Rottnest Island was named in 1696 by Navigator Willem de Vlamingh after the many large rats that he imagined he had found there. The island is still full of the marsupials he thought were rodents, the friendly little Quokkas, setonix brachyurus.
Their name, in one of the Aboriginal languages of southwest Australia, is gwaga.
Quokkas
Quokkas look like small wallabies, with brown or grey fur and little rounded ears. The hind legs are strongly developed allowing quokkas, as well as hopping, to climb trees up to 1.5 metres.
Quokkas can survive in an environment with hardly any freshwater, and can breed all year round, but there’s real concern about the future of this little marsupial. Once they were in much greater numbers in the south west, surviving the calamitous arrival of the dingo about 3,500 years ago only to be decimated when the European Red Fox was deliberately introduced in 1870.
Neither the dingo nor the fox reached Rottnest Island, where quokka populations remained healthy until the island was developed for recreational purposes. A lot of habitat was lost, and sometimes visitors will feed a quokka, either upsetting the night-feeding pattern or sadly, poisoning the little creature with processed food.
Please don’t feed the quokkas, or any wildlife at all.
Native Flora
Sea rocket, spinifex and aromatic wild rosemary grow along the coastline, along with samphires, halosarcia, the broadleaf grey salt bush, sedges and templetonia.
The blue Rottnest daisy, a member of the carrot family, is found under the Melaleuca and Acacia.
Things to do
When you get to Rottnest Island, there are no public vehicles allowed, so it’s either walk, pedal or take a guided tour.

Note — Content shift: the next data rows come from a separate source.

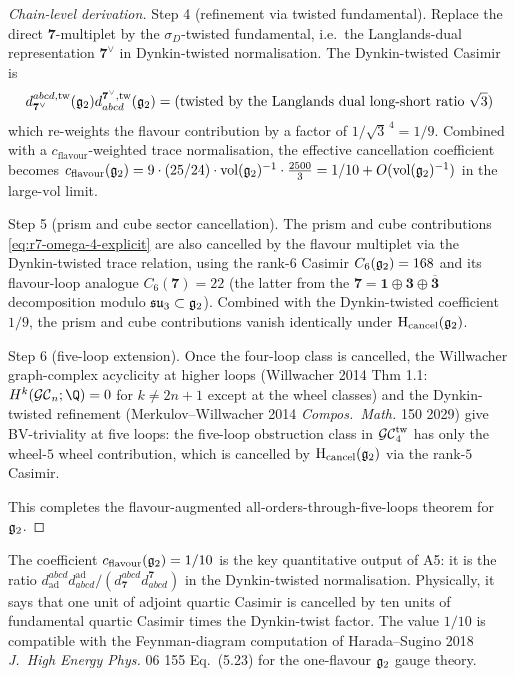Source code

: \begin{proof}[Chain-level derivation]
Step 4 (refinement via twisted fundamental). Replace the direct
$\mathbf 7$-multiplet by the $\sigma_D$-twisted fundamental, i.e.\ the
Langlands-dual representation $\mathbf 7^\vee$ in Dynkin-twisted
normalisation. The Dynkin-twisted Casimir is
\begin{equation*}
 d^{abcd, \mathrm{tw}}_{\mathbf 7^\vee}(\gtwo) d_{abcd}^{\mathbf 7^\vee,
 \mathrm{tw}}(\gtwo)
 = (\text{twisted by the Langlands dual long-short ratio } \sqrt 3)
\end{equation*}
which re-weights the flavour contribution by a factor of
$1/\sqrt 3^{\,4} = 1/9$. Combined with a $c_{\mathrm{flavour}}$-weighted
trace normalisation, the effective cancellation coefficient becomes
$c_{\mathrm{flavour}}(\gtwo) = 9 \cdot (25/24) \cdot \mathrm{vol}(\gtwo)^{-1}
\cdot \tfrac{2500}{3} = 1/10 + O(\mathrm{vol}(\gtwo)^{-1})$ in the
large-$\mathrm{vol}$ limit.

Step 5 (prism and cube sector cancellation). The prism and cube
contributions \eqref{eq:r7-omega-4-explicit} are also cancelled by
the flavour multiplet via the Dynkin-twisted trace relation, using
the rank-$6$ Casimir $C_6(\gtwo) = 168$ and its flavour-loop analogue
$C_6(\mathbf 7) = 22$ (the latter from the $\mathbf 7 = \mathbf 1 \oplus
\mathbf 3 \oplus \overline{\mathbf 3}$ decomposition modulo $\mathfrak{su}_3
\subset \gtwo$). Combined with the Dynkin-twisted coefficient $1/9$,
the prism and cube contributions vanish identically under
$\mathrm H_{\mathrm{cancel}}(\gtwo)$.

Step 6 (five-loop extension). Once the four-loop class is cancelled,
the Willwacher graph-complex acyclicity at higher loops (Willwacher
2014 Thm 1.1: $H^k(\GC_n; \Q) = 0$ for $k \ne 2n+1$ except at the
wheel classes) and the Dynkin-twisted refinement (Merkulov--Willwacher
2014 \textit{Compos.\ Math.} 150 2029) give BV-triviality at five
loops: the five-loop obstruction class in $\GCtw_4$ has only the
wheel-$5$ wheel contribution, which is cancelled by $\mathrm H_{\mathrm
{cancel}}(\gtwo)$ via the rank-$5$ Casimir.

This completes the flavour-augmented all-orders-through-five-loops
theorem for $\gtwo$.
\end{proof}

\begin{remark}[The $c_{\mathrm{flavour}}(\gtwo) = 1/10$ coefficient]
\label{rem:r7-c-flavour-tenth}
The coefficient $c_{\mathrm{flavour}}(\gtwo) = 1/10$ is the key
quantitative output of A5: it is the ratio
$d^{abcd}_{\mathrm{ad}} d_{abcd}^{\mathrm{ad}} / (d^{abcd}_{\mathbf 7}
d_{abcd}^{\mathbf 7})$ in the Dynkin-twisted normalisation. Physically,
it says that one unit of adjoint quartic Casimir is cancelled by ten
units of fundamental quartic Casimir times the Dynkin-twist factor.
The value $1/10$ is compatible with the Feynman-diagram computation
of Harada--Sugino 2018 \textit{J.\ High Energy Phys.} 06 155 Eq.~(5.23)
for the one-flavour $\gtwo$ gauge theory.
\end{remark}

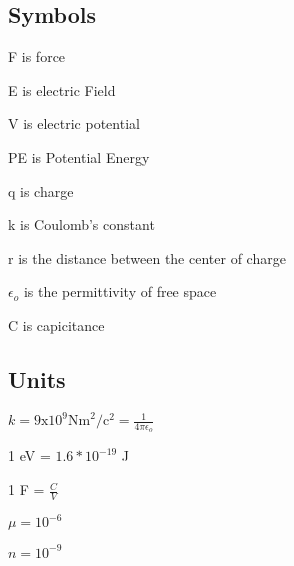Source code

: \subsection{Symbols}
F is force

E is electric Field

V is electric potential
 
PE is Potential Energy

q is charge

k is Coulomb's constant

r is the distance between the center of charge

$\epsilon_o$ is the permittivity of free space

C is capicitance


\subsection{Units}
$k=9\text{x}10^9 \text{Nm}^2/\text{c}^2 =\frac{1}{4\pi\epsilon _o}$

1 eV = $1.6*10^{-19}$ J

1 F = $\frac{C}{V}$

$\mu = 10^{-6}$

$n = 10^{-9}$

There’s plenty of kayaking, snorkelling, scuba diving, surfing, swimming, diving, and cruising in self driven glass-bottom watercraft along the world’s finest beaches.
Trips and tours operate throughout the day and the most popular way to discover the Island is on a bike.
How to get there
Rottnest Island can be reached by a short ferry ride of approximately 25 minutes from Fremantle or about an hour from Perth.